Aeroplane wings are often designed to curve the air over the top of the wing, and lift the aeroplane up. This type of wing has been used on various aircraft, and they sometimes use fans to provide high speed air to move over the wing surface.

The Coanda Effect is used to make more effective air conditoners. Because cold air falls, air conditioners are usually mounted near the ceiling. Air can be pumped so that it moves along the ceiling for a while, before it drops to the ground. This means that the cold air can spread out to cool more of the room.

We can also apply our knowledge of the Coanda Effect to weather systems. It has been shown that winds can curve around mountains, and winds show interesting effects in mountain ranges.

Our bodies also make use of the Coanda Effect. The curved surfaces in an unborn baby's (foetus') heart cause the blood flow to be split in two, so that it can go to two different places. In people with damaged heart valves, we can see that the blood follows the curves of the heart, due to the Coanda Effect.
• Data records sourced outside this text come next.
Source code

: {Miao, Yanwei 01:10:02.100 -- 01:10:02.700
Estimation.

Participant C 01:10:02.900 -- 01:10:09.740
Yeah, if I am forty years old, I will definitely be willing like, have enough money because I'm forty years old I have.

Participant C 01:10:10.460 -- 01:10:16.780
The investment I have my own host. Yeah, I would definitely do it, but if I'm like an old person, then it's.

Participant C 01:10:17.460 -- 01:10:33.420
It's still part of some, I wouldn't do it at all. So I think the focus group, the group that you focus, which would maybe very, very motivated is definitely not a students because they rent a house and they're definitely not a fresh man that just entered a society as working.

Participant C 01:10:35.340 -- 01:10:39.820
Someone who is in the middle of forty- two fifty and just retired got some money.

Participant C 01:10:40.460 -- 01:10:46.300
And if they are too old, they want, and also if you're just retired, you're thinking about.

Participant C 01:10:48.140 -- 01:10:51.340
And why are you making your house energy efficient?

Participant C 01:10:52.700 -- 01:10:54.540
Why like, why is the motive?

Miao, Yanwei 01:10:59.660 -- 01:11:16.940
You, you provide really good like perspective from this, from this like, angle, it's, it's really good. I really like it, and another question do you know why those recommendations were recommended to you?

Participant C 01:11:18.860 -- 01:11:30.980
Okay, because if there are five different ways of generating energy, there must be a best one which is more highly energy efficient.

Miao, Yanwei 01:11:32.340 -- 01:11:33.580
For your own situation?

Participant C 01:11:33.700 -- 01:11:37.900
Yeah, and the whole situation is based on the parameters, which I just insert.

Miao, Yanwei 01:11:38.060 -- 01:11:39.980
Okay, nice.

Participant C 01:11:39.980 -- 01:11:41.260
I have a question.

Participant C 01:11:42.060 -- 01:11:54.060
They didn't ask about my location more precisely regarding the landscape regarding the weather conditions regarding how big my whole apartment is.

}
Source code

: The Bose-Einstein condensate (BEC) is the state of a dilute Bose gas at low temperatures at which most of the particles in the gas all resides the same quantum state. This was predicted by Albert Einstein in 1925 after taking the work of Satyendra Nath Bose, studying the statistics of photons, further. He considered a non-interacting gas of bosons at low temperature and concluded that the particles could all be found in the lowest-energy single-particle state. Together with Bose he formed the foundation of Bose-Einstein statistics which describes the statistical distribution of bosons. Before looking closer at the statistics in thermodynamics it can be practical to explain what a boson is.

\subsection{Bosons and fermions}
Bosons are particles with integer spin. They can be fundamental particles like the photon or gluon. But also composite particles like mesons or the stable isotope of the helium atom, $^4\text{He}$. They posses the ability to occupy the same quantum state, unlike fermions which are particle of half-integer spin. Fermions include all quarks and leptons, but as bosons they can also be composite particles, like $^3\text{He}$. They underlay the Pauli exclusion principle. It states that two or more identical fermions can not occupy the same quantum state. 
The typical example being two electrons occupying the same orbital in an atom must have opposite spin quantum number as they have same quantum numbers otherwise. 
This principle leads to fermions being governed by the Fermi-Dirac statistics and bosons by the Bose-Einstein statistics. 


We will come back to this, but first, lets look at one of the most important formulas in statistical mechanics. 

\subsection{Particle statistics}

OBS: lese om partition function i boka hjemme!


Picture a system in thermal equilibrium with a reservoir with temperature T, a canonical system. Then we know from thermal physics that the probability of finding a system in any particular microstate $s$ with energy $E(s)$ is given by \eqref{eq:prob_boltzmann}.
The Coanda Effect can sometimes be a problem. Large boats use propellers on either side of the bow (front of the boat) to turn. These propellers push water out to the side, causing the boat to turn in the opposite direction. However, if the boat is moving quite fast, the water flow from the side propellers will just follow the hull of the boat, so it won't turn.

1 When moving gas is directed at a ________ object, the airstream will follow the ________ of the object.
2 How do aeroplanes use the Coanda Effect?
3 Why are air-conditioners often placed near the ceiling?
4 How does the blood flow get split in two in the heart of a foetus?
5 What do propellers on either side of the bow of a boat do?
6 Can you think of any other circumstances when the Coanda Effect might occur?

1 Recreate the Coanda Effect exhibit with a ping-pong ball and a hairdryer. On the cold setting, point a hairdryer upwards to keep a ping-pong ball in the air. Then slowly tilt the hairdryer to the side, and you'll see that the ping-pong ball stays up in the stream of air.
2 Place a can in front of a lit candle. Blow directly onto the can. Your breath will curve around the surface of the can, and put out the candle on the other side.